The 1910s, Italian formality in Cork
Garnish Island: Annan Bryce and Harold Peto create a garden from rock
Annan Bryce was a Belfast businessman with money and vision. In 1910 he bought a bare, rocky island in Glengarriff Harbour. He hired Harold Peto, one of the foremost gardeners of the age, to transform it. Peto designed formal Italian gardens — stone terraces, pergolas, a Grecian temple — that would catch sun and frame views of the mountains. The planting was audacious. Camellias, azaleas, Mediterranean heathers, Japanese maples — tender species from milder climates. The Gulf Stream microclimate made it work. By the 1920s the gardens were complete and visitors were arriving by boat. The island changed hands after Bryce's death, was briefly military property in the 1940s, and is now owned by the state and managed as a garden monument. The crossing is ten minutes by boat if the weather permits.
GBS on holiday, 1923
George Bernard Shaw and Saint Joan in Glengarriff
George Bernard Shaw came to Glengarriff in the summer of 1923 to write Saint Joan, his play about Joan of Arc. He stayed at the Eccles Hotel and worked in the grounds — or so the local story goes. He was 67, established as a major writer, and Ireland was still a curiosity to London playwrights. The connection is thin — a plaque in the hotel, a name in the guest book — but it's enough to know Shaw thought the place worth the time. Saint Joan was a success when it premiered in December 1924. Whether the Glengarriff weeks actually contributed to the writing is lost to history. The fact remains: a Nobel Prize winner once worked here.

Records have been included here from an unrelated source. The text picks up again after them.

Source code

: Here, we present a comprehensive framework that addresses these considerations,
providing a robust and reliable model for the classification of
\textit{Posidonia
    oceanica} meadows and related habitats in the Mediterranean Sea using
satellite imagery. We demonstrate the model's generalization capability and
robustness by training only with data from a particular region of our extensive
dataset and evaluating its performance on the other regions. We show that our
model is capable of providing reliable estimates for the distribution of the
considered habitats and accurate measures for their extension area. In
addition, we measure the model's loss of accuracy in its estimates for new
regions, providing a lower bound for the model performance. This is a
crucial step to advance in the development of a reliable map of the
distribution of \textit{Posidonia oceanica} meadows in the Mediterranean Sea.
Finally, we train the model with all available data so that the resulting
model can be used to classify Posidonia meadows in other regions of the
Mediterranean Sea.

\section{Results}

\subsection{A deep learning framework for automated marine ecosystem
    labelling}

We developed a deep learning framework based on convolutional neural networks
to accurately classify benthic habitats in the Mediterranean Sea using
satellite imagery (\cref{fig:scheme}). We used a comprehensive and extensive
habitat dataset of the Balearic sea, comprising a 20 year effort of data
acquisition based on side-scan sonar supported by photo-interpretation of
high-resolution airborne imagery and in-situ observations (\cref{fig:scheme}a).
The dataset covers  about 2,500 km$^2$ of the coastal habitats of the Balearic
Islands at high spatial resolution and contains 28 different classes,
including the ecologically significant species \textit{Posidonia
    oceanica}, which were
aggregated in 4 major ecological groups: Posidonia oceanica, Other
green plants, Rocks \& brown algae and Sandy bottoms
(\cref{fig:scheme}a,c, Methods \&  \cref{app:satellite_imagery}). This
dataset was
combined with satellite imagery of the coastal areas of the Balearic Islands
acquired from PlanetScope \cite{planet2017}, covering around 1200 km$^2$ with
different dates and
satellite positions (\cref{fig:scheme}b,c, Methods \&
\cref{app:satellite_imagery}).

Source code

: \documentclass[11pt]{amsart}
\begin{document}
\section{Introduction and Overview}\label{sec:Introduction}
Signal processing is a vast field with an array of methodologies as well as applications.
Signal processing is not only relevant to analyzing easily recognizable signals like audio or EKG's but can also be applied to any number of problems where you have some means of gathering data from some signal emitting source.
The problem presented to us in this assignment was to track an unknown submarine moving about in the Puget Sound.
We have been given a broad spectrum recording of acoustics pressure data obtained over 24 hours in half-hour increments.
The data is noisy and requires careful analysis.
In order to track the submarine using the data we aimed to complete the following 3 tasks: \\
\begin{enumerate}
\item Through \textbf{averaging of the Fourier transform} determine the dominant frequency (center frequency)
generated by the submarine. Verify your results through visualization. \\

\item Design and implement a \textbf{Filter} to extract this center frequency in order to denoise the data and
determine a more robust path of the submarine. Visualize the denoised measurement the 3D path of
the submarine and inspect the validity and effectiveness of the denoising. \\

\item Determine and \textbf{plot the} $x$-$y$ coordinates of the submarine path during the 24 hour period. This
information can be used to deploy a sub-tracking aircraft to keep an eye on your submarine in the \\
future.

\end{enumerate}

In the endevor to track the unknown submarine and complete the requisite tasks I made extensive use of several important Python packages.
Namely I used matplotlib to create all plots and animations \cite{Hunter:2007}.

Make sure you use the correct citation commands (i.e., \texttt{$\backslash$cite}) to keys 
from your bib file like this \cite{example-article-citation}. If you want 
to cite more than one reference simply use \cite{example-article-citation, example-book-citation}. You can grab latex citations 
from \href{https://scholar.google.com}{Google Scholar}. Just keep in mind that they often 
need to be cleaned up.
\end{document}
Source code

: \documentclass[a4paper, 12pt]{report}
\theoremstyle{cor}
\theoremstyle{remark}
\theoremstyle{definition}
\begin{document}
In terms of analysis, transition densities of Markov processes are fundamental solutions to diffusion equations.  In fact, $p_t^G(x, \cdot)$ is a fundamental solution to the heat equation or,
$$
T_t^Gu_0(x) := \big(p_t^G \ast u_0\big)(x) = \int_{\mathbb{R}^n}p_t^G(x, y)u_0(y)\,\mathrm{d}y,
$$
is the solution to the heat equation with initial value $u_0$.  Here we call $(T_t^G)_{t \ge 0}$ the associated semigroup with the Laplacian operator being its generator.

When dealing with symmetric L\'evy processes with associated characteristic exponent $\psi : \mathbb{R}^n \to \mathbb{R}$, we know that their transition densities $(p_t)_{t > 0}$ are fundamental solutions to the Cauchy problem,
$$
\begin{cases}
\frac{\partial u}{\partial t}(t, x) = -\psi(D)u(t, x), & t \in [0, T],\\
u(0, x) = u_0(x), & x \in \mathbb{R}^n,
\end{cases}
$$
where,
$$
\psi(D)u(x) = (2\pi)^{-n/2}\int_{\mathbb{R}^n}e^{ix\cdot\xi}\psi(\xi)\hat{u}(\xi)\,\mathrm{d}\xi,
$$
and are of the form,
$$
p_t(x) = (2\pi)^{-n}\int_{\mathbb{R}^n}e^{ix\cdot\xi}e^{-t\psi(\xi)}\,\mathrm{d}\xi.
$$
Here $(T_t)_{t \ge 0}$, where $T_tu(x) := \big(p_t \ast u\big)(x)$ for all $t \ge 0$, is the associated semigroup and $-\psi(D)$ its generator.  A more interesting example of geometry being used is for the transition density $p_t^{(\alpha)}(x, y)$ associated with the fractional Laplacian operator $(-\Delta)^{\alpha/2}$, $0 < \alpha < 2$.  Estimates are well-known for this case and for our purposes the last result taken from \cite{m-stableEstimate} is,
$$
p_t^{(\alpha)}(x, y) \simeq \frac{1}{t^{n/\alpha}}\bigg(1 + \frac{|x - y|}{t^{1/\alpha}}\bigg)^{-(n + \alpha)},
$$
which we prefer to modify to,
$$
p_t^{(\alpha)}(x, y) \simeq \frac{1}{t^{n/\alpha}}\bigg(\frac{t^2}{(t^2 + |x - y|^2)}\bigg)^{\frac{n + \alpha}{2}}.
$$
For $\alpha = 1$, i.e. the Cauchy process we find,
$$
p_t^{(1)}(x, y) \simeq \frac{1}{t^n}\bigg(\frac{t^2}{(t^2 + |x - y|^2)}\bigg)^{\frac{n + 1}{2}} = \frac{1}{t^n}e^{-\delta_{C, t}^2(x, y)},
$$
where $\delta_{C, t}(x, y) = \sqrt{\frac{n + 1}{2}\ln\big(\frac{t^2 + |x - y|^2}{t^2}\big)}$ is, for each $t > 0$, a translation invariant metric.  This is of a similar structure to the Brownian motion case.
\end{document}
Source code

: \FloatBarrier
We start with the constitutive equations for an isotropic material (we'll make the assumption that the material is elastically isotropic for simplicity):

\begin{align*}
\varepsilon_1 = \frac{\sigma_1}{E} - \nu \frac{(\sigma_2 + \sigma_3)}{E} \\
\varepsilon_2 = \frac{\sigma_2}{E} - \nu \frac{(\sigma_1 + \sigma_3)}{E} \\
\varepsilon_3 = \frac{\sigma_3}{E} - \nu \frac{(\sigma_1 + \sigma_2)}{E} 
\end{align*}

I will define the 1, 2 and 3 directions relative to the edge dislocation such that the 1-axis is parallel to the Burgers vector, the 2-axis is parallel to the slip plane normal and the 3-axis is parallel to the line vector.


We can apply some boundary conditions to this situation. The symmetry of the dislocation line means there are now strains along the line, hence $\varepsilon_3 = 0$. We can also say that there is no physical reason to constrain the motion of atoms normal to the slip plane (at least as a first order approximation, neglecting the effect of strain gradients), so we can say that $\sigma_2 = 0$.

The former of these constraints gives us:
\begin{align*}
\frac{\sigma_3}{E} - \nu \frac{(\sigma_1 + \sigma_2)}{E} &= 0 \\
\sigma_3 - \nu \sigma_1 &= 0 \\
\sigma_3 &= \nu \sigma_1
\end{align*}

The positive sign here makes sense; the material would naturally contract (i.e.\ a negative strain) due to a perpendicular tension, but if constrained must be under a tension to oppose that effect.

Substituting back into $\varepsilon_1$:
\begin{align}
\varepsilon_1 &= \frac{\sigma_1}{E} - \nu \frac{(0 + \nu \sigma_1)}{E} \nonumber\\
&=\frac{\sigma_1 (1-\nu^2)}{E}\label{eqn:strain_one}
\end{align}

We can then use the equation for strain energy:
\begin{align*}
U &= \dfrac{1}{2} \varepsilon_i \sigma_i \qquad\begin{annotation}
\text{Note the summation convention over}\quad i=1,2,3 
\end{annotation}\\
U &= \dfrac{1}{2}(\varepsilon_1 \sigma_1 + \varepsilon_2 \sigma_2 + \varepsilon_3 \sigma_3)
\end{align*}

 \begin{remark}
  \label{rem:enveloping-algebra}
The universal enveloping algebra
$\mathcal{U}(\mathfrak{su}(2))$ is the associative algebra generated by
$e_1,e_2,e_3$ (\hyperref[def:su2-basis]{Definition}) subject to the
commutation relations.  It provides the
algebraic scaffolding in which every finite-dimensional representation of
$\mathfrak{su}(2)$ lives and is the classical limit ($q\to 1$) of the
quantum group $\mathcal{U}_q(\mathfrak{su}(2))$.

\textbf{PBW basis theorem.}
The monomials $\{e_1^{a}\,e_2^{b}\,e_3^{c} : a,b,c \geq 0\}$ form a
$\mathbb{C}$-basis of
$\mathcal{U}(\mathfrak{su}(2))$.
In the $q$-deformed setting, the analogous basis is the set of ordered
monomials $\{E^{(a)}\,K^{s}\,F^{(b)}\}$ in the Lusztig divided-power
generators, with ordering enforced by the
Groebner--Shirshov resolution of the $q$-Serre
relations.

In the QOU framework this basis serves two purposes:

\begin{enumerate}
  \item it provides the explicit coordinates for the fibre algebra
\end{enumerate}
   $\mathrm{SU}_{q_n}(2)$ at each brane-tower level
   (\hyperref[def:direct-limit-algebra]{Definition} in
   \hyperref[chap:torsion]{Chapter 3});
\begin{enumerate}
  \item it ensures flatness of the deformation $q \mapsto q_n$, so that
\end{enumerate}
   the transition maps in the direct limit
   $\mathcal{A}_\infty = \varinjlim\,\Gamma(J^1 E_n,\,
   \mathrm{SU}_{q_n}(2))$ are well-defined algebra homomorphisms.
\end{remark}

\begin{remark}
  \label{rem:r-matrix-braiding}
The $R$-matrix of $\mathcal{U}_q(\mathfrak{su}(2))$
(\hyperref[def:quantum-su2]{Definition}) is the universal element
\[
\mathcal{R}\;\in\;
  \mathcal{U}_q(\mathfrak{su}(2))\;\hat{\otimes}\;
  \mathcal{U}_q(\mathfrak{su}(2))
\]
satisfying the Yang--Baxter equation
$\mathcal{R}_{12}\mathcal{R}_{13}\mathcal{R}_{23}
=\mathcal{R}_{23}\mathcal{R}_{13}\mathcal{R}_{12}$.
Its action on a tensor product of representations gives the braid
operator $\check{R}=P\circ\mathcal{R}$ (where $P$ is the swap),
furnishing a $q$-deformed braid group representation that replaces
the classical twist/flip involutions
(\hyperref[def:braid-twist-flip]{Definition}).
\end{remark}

Warm water from the Caribbean, arriving at the Beara
The Gulf Stream microclimate — why Glengarriff is warmer than it should be
The North Atlantic Drift (an extension of the Gulf Stream) carries warm water from the Caribbean across the Atlantic, passes along the Irish west coast, and has a pronounced effect on local climate in southwest Cork. Glengarriff and the surrounding area experience winter minimums that stay above freezing most years. Growth seasons extend from April through November — unusual for 52 degrees north latitude. Mediterranean and subtropical plants survive outdoors here when they wouldn't in gardens just fifty kilometres inland. The Garnish Island gardens are the proof — camellias flower reliably in winter, azaleas in spring, tender shrubs persist year after year. The warmth isn't total (hard frost still arrives), but it's enough to grow plants that appear misplaced on the Irish coast. Local gardeners know this and plan accordingly.